Practice: Count Unique Words
Practice: Count Unique Words#
Write a method called count_unique_words
that takes a file name and returns the number of unique tokens that appear in that file. Remember a token is a sequence of characters separated by spaces.
For example, suppose we had a file called song.txt
that had the following contents.
I'm just goin' to the store, to the store
I'm just goin' to the store
You might not see me anymore, anymore
I'm just goin' to the store
If we called count_unique_words('song.txt')
, it would return 14. This is because it contains the unique words ["I'm", "just", "goin'", "to", "the", "store,", "store", "You", "might", "not", "see", "me", "anymore,", "anymore"]

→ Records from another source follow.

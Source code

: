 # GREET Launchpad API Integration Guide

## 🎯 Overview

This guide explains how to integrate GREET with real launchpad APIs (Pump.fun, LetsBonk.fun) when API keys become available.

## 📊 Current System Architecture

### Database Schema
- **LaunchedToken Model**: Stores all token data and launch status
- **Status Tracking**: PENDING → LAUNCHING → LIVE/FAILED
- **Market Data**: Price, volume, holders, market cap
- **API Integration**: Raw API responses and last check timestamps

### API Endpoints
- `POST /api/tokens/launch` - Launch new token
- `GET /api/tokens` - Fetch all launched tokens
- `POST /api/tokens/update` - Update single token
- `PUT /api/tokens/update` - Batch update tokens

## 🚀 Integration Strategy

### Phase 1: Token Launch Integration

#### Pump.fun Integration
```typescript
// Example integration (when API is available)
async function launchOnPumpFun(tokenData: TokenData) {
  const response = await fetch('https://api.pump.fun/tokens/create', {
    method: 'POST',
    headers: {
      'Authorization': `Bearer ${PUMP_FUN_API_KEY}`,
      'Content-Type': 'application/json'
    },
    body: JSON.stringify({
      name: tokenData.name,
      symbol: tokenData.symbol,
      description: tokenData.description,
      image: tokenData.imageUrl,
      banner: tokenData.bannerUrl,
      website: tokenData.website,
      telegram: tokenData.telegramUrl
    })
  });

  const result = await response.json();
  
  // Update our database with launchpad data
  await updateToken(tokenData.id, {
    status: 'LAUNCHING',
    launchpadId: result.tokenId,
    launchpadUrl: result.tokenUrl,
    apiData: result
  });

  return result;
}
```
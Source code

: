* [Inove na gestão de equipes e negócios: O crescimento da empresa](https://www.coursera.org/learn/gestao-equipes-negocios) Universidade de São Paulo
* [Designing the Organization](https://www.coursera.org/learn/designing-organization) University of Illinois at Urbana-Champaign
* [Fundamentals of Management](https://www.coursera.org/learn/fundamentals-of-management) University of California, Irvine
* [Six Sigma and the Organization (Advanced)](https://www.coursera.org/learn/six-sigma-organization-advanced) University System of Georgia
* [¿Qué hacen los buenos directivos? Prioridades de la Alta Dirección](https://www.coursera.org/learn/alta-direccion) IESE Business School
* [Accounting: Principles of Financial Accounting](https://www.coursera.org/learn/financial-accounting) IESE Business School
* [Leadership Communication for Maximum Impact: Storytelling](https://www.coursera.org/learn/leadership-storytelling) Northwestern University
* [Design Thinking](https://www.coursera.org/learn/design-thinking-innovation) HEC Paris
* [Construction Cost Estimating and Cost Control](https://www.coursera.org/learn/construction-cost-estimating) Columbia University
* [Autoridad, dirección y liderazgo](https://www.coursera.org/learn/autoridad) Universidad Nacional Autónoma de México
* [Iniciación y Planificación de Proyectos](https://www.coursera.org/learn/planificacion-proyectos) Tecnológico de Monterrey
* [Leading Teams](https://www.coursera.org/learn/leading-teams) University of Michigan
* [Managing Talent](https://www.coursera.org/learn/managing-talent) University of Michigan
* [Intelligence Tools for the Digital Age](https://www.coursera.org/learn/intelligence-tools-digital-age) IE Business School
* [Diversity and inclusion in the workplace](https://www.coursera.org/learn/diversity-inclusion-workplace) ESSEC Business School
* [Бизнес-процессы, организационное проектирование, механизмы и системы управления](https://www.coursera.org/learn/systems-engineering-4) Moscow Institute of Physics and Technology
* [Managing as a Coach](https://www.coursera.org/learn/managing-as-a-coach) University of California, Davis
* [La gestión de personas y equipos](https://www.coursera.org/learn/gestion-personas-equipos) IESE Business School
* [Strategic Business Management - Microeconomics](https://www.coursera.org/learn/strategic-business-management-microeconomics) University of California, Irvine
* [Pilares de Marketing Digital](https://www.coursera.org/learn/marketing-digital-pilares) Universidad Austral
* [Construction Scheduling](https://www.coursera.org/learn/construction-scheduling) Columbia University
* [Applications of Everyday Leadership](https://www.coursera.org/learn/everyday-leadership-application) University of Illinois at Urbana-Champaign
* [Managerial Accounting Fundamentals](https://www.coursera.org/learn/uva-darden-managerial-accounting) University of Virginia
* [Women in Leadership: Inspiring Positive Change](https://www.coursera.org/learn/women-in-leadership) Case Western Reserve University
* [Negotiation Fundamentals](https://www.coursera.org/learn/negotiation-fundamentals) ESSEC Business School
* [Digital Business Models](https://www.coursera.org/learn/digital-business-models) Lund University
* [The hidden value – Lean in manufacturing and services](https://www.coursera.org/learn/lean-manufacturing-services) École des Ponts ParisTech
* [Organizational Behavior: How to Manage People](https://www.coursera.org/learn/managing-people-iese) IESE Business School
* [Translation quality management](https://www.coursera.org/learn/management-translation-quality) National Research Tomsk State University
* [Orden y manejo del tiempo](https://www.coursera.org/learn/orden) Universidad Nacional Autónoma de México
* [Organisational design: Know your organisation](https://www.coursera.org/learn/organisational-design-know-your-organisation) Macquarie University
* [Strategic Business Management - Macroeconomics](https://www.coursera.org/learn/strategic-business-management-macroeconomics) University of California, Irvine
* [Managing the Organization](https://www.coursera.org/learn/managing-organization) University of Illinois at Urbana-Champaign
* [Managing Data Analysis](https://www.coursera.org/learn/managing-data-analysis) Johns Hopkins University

. Notice that the tokens 'store,'
and 'store'
are different since they are not equal. This is intentional since we don’t want you to worry about removing punctuation.
Hint: Try to tackle this problem in parts. Start by writing the starter code like the function header and the code to go through the file word-by-word. Then think about how to store data so that you can answer how many words are unique. Is there some structure we learned that lets you store values?
Note
Some of you might be familiar with other data structures in Python called a set
or dict
and could help you solve this problem. We will learn about those in Lesson 5 and 6 so we don’t want you using those quite yet! Focus on using the material we have learned so far!